La situation de l’écrivain africain francophone n’est pas si différente de celle d’un écrivain d’une province française dont le rêve est de publier chez Gallimard, Grasset, Le Seuil ou Albin Michel...
La courtoisie née de l’échange (Derek Walcott)
Écrire sans la France ? La plupart des écrivains francophones d’Afrique noire, s’ils parlent leur langue maternelle, sont loin de la maîtriser à l’écrit. Plusieurs de ces langues sont demeurées orales. Les politiques de ces pays doivent au préalable susciter une réflexion autour de ces langues. Or il faut déjà songer à “bâtir” une grammaire (ou la repenser si elle existe), l’harmoniser, ou encore installer des académies, développer des dictionnaires, créer des journaux dans ces langues, bref préparer les esprits à passer du stade oral - auquel on réduit d’ordinaire l’Afrique - aux exigences de l’écriture.

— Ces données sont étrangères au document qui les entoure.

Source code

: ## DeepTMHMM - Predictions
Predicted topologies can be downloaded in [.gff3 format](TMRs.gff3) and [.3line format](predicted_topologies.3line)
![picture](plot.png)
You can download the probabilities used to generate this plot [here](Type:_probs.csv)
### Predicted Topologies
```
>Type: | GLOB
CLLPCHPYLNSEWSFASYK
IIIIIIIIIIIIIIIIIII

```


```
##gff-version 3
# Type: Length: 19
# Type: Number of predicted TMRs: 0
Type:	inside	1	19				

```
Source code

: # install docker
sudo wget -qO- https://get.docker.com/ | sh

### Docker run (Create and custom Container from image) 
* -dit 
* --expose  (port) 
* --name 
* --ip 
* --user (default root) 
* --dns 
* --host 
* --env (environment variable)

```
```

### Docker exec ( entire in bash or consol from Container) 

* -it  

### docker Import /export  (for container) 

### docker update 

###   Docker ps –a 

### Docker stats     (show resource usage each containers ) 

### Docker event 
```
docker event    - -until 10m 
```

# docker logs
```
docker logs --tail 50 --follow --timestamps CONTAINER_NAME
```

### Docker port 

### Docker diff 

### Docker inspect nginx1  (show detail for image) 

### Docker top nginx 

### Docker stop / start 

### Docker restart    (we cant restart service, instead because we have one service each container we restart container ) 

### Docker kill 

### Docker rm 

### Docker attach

Et il n’est pas interdit de traduire le livre d’un auteur africain francophone dans une langue africaine ! Les Gardiens du temple de Cheikh Hamidou Kane a été écrit en français, puis traduit plus tard en ouolof !
Il ne s’agit pas seulement d’écrire dans une langue africaine, encore faut-il préparer l’Africain à lire cette langue... comme on prépare le Français, le Chinois ou le Russe à lire leur langue !
La réalité est plus grave que cela : l’écrivain africain francophone est demeuré un indigène sans le savoir. “L’indigénat est une névrose introduite et maintenue par le colon chez les colonisés avec leur consentement”, soulignait déjà Jean-Paul Sartre dans son introduction à Frantz Fanon. Et peut-être faudrait-il commencer par lutter contre ce consentement de l’indigène, faire de sorte que, pour reprendre l’expression de V. S. Naipaul, “la seule échappatoire possible” ne soit plus le drame de notre condition. En suivant cette logique, comment demeurer insensible aux propos de Derek Walcott, propos qui résument bien le désespoir actuel de l’écrivain africain francophone : “Nos corps pensent en une langue et bougent dans une autre...il devrait être clair que renoncer à la pensée parce qu’elle est blanche relève de la manie la plus absurde. Dans nos corps, que nous nous plaisons à torturer nous confondons deux grâces : la dignité que donne la confiance en soi, et la courtoisie née de l’échange [10].”